Конфликт, война и революция: Проблема политики в концепциях международных отношений - страница 24
Фукидид сравнивает свою работу с мифологиями, например гомеровской, и с более поздними способами описания, такими как «История» Геродота. Это делает его труд одним из наиболее важных ранних примеров исторического повествования. Однако его исторические достижения могут сбить с толку и отвлечь внимание от его вклада в политическое мышление. Не оспаривая его важности в роли историка и вклада в развитие историографии, я в основном буду рассматривать здесь его значение для осмысления международной политики и политической теории. Идея Фукидида будет использоваться для иллюстрации одного важного тезиса этой книги, а именно что историки часто оказывались самыми тонкими и проницательными теоретиками (то есть по сути философами) политики и международных отношений. Однако Фукидид не предлагает никакой концепции человеческого блага или идеального политического устройства, посредством которого такое благо может быть реализовано, а потому не соответствует господствующему представлению о задаче политической философии. Это ставит под вопрос категориальные различия и иерархию опыта, важную для большинства авторов, пишущих об истории политической мысли и теории международной политики [Oakeshott, 1975; Boucher, 1998].

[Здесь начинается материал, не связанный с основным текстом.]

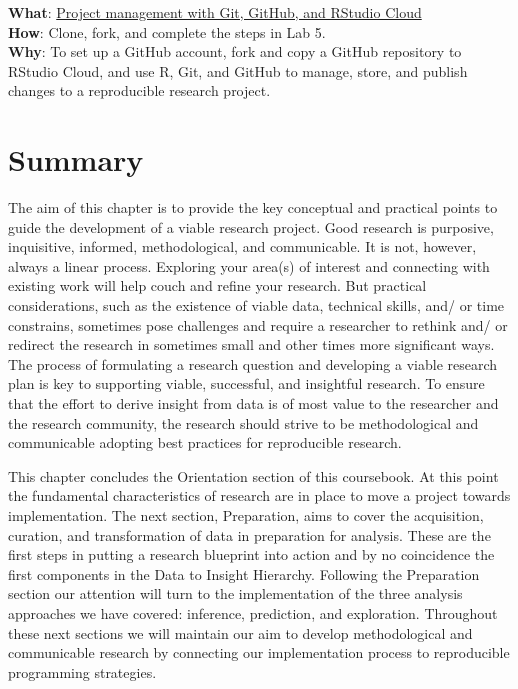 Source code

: \documentclass[
  letterpaper,
]{latex/krantz}
\begin{document}
\begin{tcolorbox}[enhanced jigsaw, opacitybacktitle=0.6, breakable, colframe=quarto-callout-tip-color-frame, arc=.35mm, left=2mm, leftrule=.75mm, title=\textcolor{quarto-callout-tip-color}{\faLightbulb}\hspace{0.5em}{Lab}, opacityback=0, colback=white, toptitle=1mm, rightrule=.15mm, titlerule=0mm, bottomtitle=1mm, bottomrule=.15mm, coltitle=black, colbacktitle=quarto-callout-tip-color!10!white, toprule=.15mm]
\textbf{What}: \href{https://github.com/lin380/lab_5}{Project management
with Git, GitHub, and RStudio Cloud}\\
\textbf{How}: Clone, fork, and complete the steps in Lab 5.\\
\textbf{Why}: To set up a GitHub account, fork and copy a GitHub
repository to RStudio Cloud, and use R, Git, and GitHub to manage,
store, and publish changes to a reproducible research project.
\end{tcolorbox}

\hypertarget{summary-4}{%
\section*{Summary}\label{summary-4}}

The aim of this chapter is to provide the key conceptual and practical
points to guide the development of a viable research project. Good
research is purposive, inquisitive, informed, methodological, and
communicable. It is not, however, always a linear process. Exploring
your area(s) of interest and connecting with existing work will help
couch and refine your research. But practical considerations, such as
the existence of viable data, technical skills, and/ or time constrains,
sometimes pose challenges and require a researcher to rethink and/ or
redirect the research in sometimes small and other times more
significant ways. The process of formulating a research question and
developing a viable research plan is key to supporting viable,
successful, and insightful research. To ensure that the effort to derive
insight from data is of most value to the researcher and the research
community, the research should strive to be methodological and
communicable adopting best practices for reproducible research.

This chapter concludes the Orientation section of this coursebook. At
this point the fundamental characteristics of research are in place to
move a project towards implementation. The next section, Preparation,
aims to cover the acquisition, curation, and transformation of data in
preparation for analysis. These are the first steps in putting a
research blueprint into action and by no coincidence the first
components in the Data to Insight Hierarchy. Following the Preparation
section our attention will turn to the implementation of the three
analysis approaches we have covered: inference, prediction, and
exploration. Throughout these next sections we will maintain our aim to
develop methodological and communicable research by connecting our
implementation process to reproducible programming strategies.
\end{document}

Хотя Геродота и Фукидида обычно считают равновеликими основателями истории как особого типа исследования, многие более поздние исследователи придерживаются тезисов самого Фукидида, заявившего, что он строгий историк, а не рассказчик историй. Свою книгу он начинает с размышлений о деятельности, ныне называемой историческим исследованием, и дает ясное и убедительное ее определение:
Как ни затруднительны исторические изыскания, но все же недалек от истины будет тот, кто признает ход событий древности приблизительно таким, как я его изобразил, и предпочтет не верить поэтам, которые преувеличивают и приукрашивают воспеваемые ими события, или историям, которые сочиняют логографы (более изящно, чем правдиво), историям, в большинстве ставшим баснословными и за давностью не поддающимися проверке. На основании приведенных выше очевидных доказательств он сможет убедиться, что результаты исследования столь древних событий достаточно надежны (книга I. 21) [Фукидид, 1981, с. 13].
Под «поэтами» Фукидид имеет в виду Гомера, а под «логографами» – Геродота, жившего почти в то же время, что и он. Приверженность фактам и доказательствам, признаваемым свидетелями событий, – важное основание для его претензии на научную историю. Его установка превозносилась множеством более поздних авторов – и в Древнем мире, и в Новое время (например, Томасом Гоббсом), и в наши дни. Его эмпирический, обоснованный фактами подход получает вполне определенное выражение в подробном рассказе о событиях, изложенных в хронологическом порядке.
Однако опора на факты сочетается у него и с другими элементами, подкрепляющими его право быть основателем истории как определенной формы исследования. Что именно считать фактами – по-прежнему важный для всех историков и в философском отношении спорный вопрос. В конце концов, одним из ключевых элементов всякого исторического нарратива является объяснение и оправдание релевантных фактов. Например, в XX в. историки-структуралисты, изучавшие longue durée – «большую длительность», – такие как Фернан Бродель, представили климат и географию в качестве основных фактов (при этом почти полностью исключив индивидуальных акторов и то, что они делают друг с другом). Фукидид же в определении того, что считать фактичностью, в значительной мере опирается на своего рода рационалистический натурализм. В отличие от Геродота, он в своем повествовании не отводит практически никакого места богам или объяснениям сверхъестественного. Хотя о предзнаменованиях (признаках того, что произойдет в будущем) и упоминается, в описаниях событий основными игроками не являются ни они, ни боги. Точно так же об извержениях Этны сообщается как о всего лишь фоновом геологическом событии. Для его современников оно было очень важным, поскольку большинство из них все еще жило в мире, определяемом сверхъестественными силами. Действительно, переданное в рассказе Фукидида осквернение герм, произошедшее перед Сицилийской экспедицией, показывает, насколько, с точки зрения большинства афинского населения, религия и сверхъестественное были важны для политики. Его скептическое отношение к сверхъестественным силам особенно заметно в рассказе о чуме, поразившей Афины, которая описывается как социальный и клинический факт, но не как послание от богов. С точки зрения Фукидида, все причинно-следственные объяснения можно достаточным образом обосновать естественными фактами из жизни отдельных людей, политических сообществ и институциональных культур, этих индивидов порождающих.